Review: Sacred Grounds
Online Lifestyle Editor Amy Butterworth visits Exeter’s best kept (vegan) secret
If you’re yearning for an escape from the claustrophobic hustle and bustle of Exeter’s city centre, then amble over to Fore Street to find Foodie Exeter’s best kept secret. It’s neatly tucked away in the quaint yet concealed McCoy’s Arcade, which makes it’s name, Sacred Grounds, a fitting moniker for this vegan sanctuary.
Clean food meets clean conscience at this all vegan, plant-based brunch café, as the owners succeed in “filling your bellies and your soul”. They do this by harnessing the power of nature, and transcribing this into their food and decor (the place is adorned with plants cascading from the ceiling), thus celebrating nature’s breadth and diversity, all under “one sacred roof”. In fact, you may also recognise McCoy’s Arcade as housing lifestyle shop No Guts No Glory (Nathan and Hayley Maker own both, alongside Becca Allen who designs the layout of the menu) so, like the roots of a tree, they have expanded their ethos, translating messages of sustainability and well-being into lifestyle and the kitchen.
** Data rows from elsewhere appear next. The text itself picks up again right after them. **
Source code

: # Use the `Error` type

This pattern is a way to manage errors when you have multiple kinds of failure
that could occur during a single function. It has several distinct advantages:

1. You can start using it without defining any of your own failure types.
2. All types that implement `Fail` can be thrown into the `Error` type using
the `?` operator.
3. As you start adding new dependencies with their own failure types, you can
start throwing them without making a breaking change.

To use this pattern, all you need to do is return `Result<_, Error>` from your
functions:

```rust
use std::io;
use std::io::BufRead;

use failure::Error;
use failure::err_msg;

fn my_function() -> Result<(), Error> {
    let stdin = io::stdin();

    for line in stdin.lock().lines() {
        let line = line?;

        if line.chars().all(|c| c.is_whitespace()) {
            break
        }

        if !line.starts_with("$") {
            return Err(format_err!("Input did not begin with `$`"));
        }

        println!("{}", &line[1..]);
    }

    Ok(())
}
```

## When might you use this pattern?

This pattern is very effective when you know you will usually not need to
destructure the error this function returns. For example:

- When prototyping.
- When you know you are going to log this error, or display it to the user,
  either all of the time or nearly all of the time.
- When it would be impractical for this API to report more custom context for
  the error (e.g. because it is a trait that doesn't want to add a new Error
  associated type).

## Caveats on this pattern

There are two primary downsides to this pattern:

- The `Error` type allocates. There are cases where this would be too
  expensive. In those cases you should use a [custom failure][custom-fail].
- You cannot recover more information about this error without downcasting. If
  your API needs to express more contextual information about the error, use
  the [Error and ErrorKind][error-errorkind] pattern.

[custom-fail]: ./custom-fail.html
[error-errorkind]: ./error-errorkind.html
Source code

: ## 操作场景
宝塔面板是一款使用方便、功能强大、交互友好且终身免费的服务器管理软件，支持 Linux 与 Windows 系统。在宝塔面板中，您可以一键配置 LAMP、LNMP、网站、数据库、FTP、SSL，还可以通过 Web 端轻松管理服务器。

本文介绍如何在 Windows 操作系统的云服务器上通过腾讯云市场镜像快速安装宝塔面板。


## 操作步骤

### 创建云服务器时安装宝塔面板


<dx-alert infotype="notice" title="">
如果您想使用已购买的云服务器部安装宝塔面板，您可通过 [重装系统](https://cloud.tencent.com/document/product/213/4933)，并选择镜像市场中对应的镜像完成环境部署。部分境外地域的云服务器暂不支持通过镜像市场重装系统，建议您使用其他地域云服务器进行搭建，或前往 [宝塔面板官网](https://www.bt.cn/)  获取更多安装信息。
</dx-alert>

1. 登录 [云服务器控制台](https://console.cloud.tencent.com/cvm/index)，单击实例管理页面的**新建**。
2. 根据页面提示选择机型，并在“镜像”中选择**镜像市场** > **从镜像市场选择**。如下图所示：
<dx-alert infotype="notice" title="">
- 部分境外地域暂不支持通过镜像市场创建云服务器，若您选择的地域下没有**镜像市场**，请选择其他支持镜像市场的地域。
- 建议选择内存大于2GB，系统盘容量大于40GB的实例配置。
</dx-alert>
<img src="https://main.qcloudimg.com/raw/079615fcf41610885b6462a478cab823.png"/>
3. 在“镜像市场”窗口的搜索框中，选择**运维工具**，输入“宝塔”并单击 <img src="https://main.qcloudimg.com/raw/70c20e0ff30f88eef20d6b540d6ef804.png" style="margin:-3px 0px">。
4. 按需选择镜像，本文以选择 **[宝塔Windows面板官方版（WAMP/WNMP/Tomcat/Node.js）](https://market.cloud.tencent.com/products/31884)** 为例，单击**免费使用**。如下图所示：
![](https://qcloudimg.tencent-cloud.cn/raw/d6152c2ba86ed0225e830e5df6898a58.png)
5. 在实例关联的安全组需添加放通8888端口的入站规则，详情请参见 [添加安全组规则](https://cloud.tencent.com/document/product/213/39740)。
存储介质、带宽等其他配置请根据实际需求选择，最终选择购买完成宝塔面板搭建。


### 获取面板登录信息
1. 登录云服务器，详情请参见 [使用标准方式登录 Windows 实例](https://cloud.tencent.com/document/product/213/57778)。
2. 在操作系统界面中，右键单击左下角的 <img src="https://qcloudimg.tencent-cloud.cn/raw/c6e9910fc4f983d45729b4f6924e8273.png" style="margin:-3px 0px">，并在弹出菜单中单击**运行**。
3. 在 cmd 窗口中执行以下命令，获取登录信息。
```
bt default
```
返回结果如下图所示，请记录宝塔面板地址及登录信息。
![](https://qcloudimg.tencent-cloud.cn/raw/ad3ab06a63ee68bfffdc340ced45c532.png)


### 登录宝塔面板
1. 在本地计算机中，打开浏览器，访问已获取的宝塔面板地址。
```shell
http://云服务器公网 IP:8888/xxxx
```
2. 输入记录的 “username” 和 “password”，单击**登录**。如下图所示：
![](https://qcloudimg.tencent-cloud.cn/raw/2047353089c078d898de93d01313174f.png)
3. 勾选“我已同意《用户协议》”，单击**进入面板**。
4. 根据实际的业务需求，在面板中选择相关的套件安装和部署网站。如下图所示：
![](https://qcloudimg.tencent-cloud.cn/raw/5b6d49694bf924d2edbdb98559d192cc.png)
Accompanying the plants are warm, exposed brick walls which inject the surroundings with an organic yet homely aura, as you can choose to seat in the heart of the café or the Atrium out at the front, in which the glass ceiling only enhances the eating experience. And on the topic of food, the menu celebrates the most seasonally appropriate ingredients, all which can be attributed to Ben Cottam, the chef and food creative in charge of menu design. This means that today’s menu may be tomorrow’s memory, and loyal guests (myself now included) are already anticipating the next season’s delights.
My enduring sweet-tooth begged me to try the sweet waffle (sugar is my Achilles’s heel), in which a crispy-on-the-outside, fluffy-in-the-centre waffle is enveloped in a luxurious chocolate sauce, topped with decadent caramelised bananas, and textural additions of pistachios and praline, and served aside a refreshing banana ice cream. And skimp they did not on the chocolate sauce; I find myself admitting that I would very happily bathe in the stuff.
If savoury trumps sweet, then the toasts may be your jam (pun most certainly intended, as they also offer a host of local preserves) – tangy sourdough chock-a-block with imaginative toppings, from avocado to beetroot to kimchi. Their Smørbread 1 is a celebration of local produce meets Korean fusion; novel meets timeless.
If the current menu entices you, wander on over to Fore Street to marvel at the hidden café harnessing plant power every step of the way.